* _Work instructions_
Go through the records and report each line in which the word "item" occurs.

[Stored data]
_ _ _ _

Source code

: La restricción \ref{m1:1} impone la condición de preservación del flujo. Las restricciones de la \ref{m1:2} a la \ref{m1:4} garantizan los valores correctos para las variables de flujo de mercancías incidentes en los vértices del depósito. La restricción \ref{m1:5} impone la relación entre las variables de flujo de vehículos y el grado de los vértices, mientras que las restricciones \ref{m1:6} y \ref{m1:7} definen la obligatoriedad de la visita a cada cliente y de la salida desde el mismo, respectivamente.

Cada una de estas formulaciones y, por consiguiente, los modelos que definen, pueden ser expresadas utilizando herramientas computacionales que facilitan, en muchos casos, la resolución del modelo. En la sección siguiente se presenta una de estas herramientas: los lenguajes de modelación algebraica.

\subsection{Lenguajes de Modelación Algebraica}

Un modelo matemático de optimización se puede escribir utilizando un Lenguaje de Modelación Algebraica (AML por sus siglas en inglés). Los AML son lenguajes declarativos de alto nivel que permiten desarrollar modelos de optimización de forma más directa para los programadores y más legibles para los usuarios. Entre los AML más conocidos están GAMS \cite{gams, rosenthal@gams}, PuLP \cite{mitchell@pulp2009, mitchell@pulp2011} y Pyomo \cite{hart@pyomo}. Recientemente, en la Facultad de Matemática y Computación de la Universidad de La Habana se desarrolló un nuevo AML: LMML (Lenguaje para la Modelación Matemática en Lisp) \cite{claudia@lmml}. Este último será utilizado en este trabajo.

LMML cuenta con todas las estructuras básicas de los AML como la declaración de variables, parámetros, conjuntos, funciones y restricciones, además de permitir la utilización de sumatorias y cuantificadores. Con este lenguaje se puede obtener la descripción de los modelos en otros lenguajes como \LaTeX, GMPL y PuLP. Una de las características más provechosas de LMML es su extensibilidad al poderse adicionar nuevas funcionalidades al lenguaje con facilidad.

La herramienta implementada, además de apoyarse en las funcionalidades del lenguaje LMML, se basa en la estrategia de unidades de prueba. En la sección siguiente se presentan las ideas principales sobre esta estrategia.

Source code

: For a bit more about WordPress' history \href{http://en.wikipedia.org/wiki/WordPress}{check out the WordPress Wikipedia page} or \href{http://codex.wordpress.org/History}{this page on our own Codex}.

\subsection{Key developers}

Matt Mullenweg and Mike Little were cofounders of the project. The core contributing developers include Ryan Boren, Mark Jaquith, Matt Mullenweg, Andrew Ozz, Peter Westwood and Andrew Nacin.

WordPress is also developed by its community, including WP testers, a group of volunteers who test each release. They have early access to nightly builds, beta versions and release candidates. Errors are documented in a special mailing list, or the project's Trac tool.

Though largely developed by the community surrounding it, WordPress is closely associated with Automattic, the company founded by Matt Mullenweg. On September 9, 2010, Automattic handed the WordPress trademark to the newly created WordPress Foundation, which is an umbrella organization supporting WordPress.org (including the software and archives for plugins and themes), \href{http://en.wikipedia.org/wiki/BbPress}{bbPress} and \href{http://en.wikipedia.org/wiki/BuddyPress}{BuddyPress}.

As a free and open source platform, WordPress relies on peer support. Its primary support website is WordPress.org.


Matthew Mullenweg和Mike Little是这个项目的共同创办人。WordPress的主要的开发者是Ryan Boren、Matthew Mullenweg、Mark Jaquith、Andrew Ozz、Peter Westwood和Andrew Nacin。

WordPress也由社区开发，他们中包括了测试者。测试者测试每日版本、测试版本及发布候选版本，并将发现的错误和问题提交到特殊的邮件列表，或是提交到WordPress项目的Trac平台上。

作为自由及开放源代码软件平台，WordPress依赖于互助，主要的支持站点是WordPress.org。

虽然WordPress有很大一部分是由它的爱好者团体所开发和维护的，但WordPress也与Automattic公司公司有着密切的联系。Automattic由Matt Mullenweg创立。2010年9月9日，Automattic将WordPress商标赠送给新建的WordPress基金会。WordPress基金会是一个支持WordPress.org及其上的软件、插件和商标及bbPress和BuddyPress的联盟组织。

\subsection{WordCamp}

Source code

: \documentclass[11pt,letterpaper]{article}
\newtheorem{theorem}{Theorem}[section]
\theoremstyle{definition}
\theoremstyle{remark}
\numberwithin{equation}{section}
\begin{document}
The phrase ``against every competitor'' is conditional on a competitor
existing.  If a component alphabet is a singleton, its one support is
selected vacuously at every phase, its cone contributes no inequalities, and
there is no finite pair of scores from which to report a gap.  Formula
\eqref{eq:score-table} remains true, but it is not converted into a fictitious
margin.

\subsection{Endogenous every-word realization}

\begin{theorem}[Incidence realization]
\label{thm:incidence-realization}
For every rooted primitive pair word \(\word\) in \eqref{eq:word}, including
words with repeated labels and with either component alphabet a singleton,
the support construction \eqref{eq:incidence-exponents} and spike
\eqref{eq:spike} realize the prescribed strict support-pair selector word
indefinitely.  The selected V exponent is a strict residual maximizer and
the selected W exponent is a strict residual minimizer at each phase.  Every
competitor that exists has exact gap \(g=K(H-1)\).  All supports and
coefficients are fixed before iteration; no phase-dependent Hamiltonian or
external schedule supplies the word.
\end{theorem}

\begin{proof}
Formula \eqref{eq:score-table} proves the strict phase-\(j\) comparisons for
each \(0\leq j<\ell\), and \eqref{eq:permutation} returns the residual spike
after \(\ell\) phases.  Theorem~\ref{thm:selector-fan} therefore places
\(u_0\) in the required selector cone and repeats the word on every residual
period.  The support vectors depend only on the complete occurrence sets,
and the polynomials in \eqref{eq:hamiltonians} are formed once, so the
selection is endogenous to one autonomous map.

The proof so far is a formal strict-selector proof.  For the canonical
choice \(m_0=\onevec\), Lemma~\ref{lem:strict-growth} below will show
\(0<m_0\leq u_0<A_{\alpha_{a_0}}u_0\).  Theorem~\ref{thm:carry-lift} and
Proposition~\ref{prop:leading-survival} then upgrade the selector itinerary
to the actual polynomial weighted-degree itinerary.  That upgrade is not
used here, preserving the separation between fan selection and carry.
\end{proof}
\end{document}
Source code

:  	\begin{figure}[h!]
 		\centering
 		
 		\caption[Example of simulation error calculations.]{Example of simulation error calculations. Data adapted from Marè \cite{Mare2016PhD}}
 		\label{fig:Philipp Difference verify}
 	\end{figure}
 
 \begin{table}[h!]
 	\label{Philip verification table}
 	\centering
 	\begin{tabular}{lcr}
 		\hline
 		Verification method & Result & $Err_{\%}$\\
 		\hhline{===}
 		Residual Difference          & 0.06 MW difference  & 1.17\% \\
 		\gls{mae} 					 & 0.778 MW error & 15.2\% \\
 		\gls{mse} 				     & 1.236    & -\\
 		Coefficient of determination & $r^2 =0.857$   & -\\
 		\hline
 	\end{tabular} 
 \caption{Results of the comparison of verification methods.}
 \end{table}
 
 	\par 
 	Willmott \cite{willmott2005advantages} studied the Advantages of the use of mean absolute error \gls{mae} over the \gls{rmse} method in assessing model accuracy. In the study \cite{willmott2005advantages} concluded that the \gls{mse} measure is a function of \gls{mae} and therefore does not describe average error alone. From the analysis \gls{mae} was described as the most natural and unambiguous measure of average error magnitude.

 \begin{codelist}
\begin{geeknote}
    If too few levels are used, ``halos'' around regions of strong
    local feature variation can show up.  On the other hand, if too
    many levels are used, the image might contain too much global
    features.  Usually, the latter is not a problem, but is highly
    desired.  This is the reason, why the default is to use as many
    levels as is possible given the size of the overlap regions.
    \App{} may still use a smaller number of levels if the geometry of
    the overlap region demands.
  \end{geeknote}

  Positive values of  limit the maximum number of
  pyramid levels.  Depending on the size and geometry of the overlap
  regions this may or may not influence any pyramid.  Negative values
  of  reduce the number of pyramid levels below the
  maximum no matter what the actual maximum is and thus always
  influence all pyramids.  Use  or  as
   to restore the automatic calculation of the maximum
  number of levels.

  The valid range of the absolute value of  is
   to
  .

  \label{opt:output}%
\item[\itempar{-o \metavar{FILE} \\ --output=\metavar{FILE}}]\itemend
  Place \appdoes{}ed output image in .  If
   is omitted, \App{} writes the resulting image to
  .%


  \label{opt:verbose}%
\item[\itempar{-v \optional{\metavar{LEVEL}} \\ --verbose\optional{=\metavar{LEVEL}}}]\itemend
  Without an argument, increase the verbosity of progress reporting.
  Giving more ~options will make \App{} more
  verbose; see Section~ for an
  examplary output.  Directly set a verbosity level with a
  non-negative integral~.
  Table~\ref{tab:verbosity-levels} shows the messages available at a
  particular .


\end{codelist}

_ _ _ _

* _Response for this exercise_
\item[\itempar{-o \metavar{FILE} \\ --output=\metavar{FILE}}]\itemend
\item[\itempar{-v \optional{\metavar{LEVEL}} \\ --verbose\optional{=\metavar{LEVEL}}}]\itemend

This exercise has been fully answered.